January 24, 2009 at 5:52 am

@Aaron Miller
bq. I think the phrase tag soup should be retired. It’s one thing to talk about parsing it, another to talk about writing it. It’s important to remember that proper HTML is never “tag soup.”? It is however, not necessarily XHTML, and if parsed as such, will be “tag soup.”? The reverse is not true. This is precisely what pisses off so many XML purists, because it’s a one-way street.

Tag soup gets used in two different ways which you’re confusing in this comment. 1) tag soup sometimes refers to the serialized source content of a document where tags are potentially misnested, content models invented out of thin air and attribute values requiring quotations not quoted: in general vended content not conforming to any specification anywhere. 2) tag soup parsing refers to a parser that is capable of parsing tag soup (a Herculean task).
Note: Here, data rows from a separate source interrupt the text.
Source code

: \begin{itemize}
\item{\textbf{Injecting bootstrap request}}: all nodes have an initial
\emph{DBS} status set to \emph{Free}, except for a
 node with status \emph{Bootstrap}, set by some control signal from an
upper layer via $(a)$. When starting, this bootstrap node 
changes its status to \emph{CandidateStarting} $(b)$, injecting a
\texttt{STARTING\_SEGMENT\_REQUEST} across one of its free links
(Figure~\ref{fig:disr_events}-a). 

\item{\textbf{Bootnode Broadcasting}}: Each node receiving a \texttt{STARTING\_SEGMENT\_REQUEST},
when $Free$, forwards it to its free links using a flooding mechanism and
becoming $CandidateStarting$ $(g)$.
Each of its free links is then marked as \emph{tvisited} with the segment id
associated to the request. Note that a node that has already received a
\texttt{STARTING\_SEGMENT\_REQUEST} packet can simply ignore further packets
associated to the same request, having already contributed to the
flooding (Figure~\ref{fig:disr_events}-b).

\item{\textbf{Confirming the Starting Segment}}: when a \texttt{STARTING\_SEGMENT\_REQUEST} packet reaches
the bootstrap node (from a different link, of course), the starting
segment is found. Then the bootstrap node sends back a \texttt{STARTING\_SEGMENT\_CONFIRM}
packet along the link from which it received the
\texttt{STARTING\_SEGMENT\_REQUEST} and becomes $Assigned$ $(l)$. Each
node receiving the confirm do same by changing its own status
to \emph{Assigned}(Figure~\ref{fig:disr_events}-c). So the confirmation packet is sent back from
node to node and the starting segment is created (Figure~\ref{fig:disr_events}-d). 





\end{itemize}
When you say that XHTML parsed as text/html will be tag soup you’re confusing these two definitions. The XHTML is certainly not tag soup as it adheres to the XHTML syntax and sometimes even other syntactic requirements on top of that (such as XHTML 1.0 appendix C), so there is no sense in which that content can be considered tag soup. However, if such an XHTML document is vended as text/html it will be parsed by the UA’s tag soup parsing just like any other conforming or non-conforming HTML 2-4.0.1. So in this sense both: not using XHTML; and not vending as applicaiton/xhtml+xml means that the content is parsed by the tag soup parsing processor (just like any other HTML).
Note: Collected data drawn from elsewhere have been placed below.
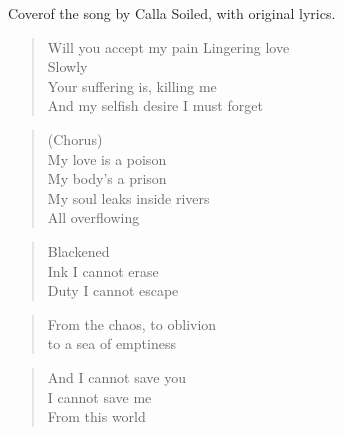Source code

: 

Coverof the song by Calla Soiled, with original lyrics.

\begin{minipage}{0.6\textwidth}
    \begin{verse}
    Will you accept my pain
    Lingering love \\
    Slowly \\
    Your suffering is, killing me \\
    And my selfish desire I must forget
    \end{verse}

    \begin{verse}
    (Chorus) \\
    My love is a poison \\
    My body's a prison \\
    My soul leaks inside rivers \\
    All overflowing
    \end{verse}

    \begin{verse}
    Blackened \\
    Ink I cannot erase \\
    Duty I cannot escape
    \end{verse}

    \begin{verse}
    From the chaos, to oblivion \\
    to a sea of emptiness
    \end{verse}

    \begin{verse}
    And I cannot save you \\
    I cannot save me \\
    From this world
    \end{verse}

\end{minipage}
\clearpage
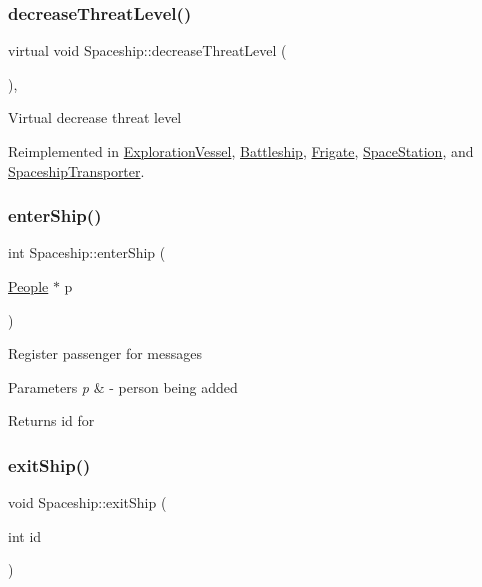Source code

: \subsubsection{\texorpdfstring{decrease\+Threat\+Level()}{decreaseThreatLevel()}}
{\footnotesize\ttfamily virtual void Spaceship\+::decrease\+Threat\+Level (\begin{DoxyParamCaption}{ }\end{DoxyParamCaption})\hspace{0.3cm}{\ttfamily [inline]}, {\ttfamily [virtual]}}

Virtual decrease threat level 

Reimplemented in \hyperlink{classExplorationVessel_afac2ec0016d6934629418074e3de5950}{Exploration\+Vessel}, \hyperlink{classBattleship_a31ab6421ece477f4de7989b31aa8ed02}{Battleship}, \hyperlink{classFrigate_a756cc705b54d5aa48d4529bbfbeee74f}{Frigate}, \hyperlink{classSpaceStation_a0cb67593dc02495793635adb66f595e9}{Space\+Station}, and \hyperlink{classSpaceshipTransporter_aab6415c16cb8e3fd511a995846099068}{Spaceship\+Transporter}.

\mbox{\label{classSpaceship_a3ed78b14953957576e42c6e741e04690}} 
\subsubsection{\texorpdfstring{enter\+Ship()}{enterShip()}}
{\footnotesize\ttfamily int Spaceship\+::enter\+Ship (\begin{DoxyParamCaption}\item[{\hyperlink{classPeople}{People} $\ast$}]{p }\end{DoxyParamCaption})\hspace{0.3cm}{\ttfamily [virtual]}}

Register passenger for messages 
\begin{DoxyParams}{Parameters}
{\em p} & -\/ person being added \\
\hline
\end{DoxyParams}
\begin{DoxyReturn}{Returns}
id for 
\end{DoxyReturn}
\mbox{\label{classSpaceship_ae3ddb55d813fa2a3454c1745b23cf6ef}} 
\subsubsection{\texorpdfstring{exit\+Ship()}{exitShip()}}
{\footnotesize\ttfamily void Spaceship\+::exit\+Ship (\begin{DoxyParamCaption}\item[{int}]{id }\end{DoxyParamCaption})\hspace{0.3cm}{\ttfamily [virtual]}}

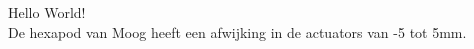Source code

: \documentclass[11pt]{article}
\begin{document}
Hello World!\\
De hexapod van Moog heeft een afwijking in de actuators van -5 tot 5mm.
\end{document}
It’s important to keep these two meanings of tag soup separate to understand the conversation.
Aaron Miller says:

January 29, 2009 at 3:07 pm

@Rob, looks like we’re talking about the same distinction. The only difference is that I’m saying the phrase “tag soup” makes it sound anomalous, when in fact from the content side it refers to over 95% of the web, and from the browser (parser) side, it’s SOP. See the Opera MAMA study and Ian Hickson’s Google report if you don’t know what I mean.
Russ Michell says:

February 24, 2009 at 6:33 pm

This is not directly related to John’s article, but it reminded me of the following problem I’ve been posing in my head for some time: How is that the syntax of HTML or any other machine-readable grammar is constructed using English? More specifically US English? Has anyone ever tried to construct a language, of even a very light grammar, that allows multi-[Human]languages to describe headers, footers, loops, lists etc? I appreciate that many of these machine-language were first composed in the US and thus US-English has become the Lingua-Franca of programming – but this is the 21st century and not everyone on the Planet who wishes to write code knows how to speak/write English never mind to a specific sub-grammar of it.
Montmorency says:

June 27, 2009 at 1:46 pm

Seems that the first one wasn’t perfect.
Here it is: http://interpretor.ru/html5semantics
Tobias Otte says:

July 13, 2009 at 6:52 pm

“German translation available”:http://tobias-otte.de/essays/semantik-in-html-5/
blackdog says:

November 9, 2009 at 1:31 pm

I agree with all the principal points in the article, i have the same opinion about a preferrable use of attributes; but i think they’re breaking compatibility on purpose, we all agree it is stupid to still have concerns about IE6 in 2009 (and soon ’10). If they break the cordon everybody will be happier. And in fact the big push on HTML5 came from browser makers, and looks to me MS wants to be in the game.
In the aftermath we will all have a common base to discuss upon.

Afterall i think some new tags would come in handy.
For eg i think that for something as ubiquitous as a calendar, there should exist a tag, it would end the debate wich solution is more semantic (table vs list, that oddly relies on the kind of visualization we want to give), it would spare a lot of code and give more artistic freedom to designers that could target a parameter/class with a simple javascript to radically modify the visualization.
Tchalvakspam says:

January 3, 2010 at 12:43 am

http://wiki.whatwg.org/wiki/FAQ#HTML5_should_support_a_way_for_anyone_to_invent_new_elements.21

Contains some of their responses to the extensibility problem.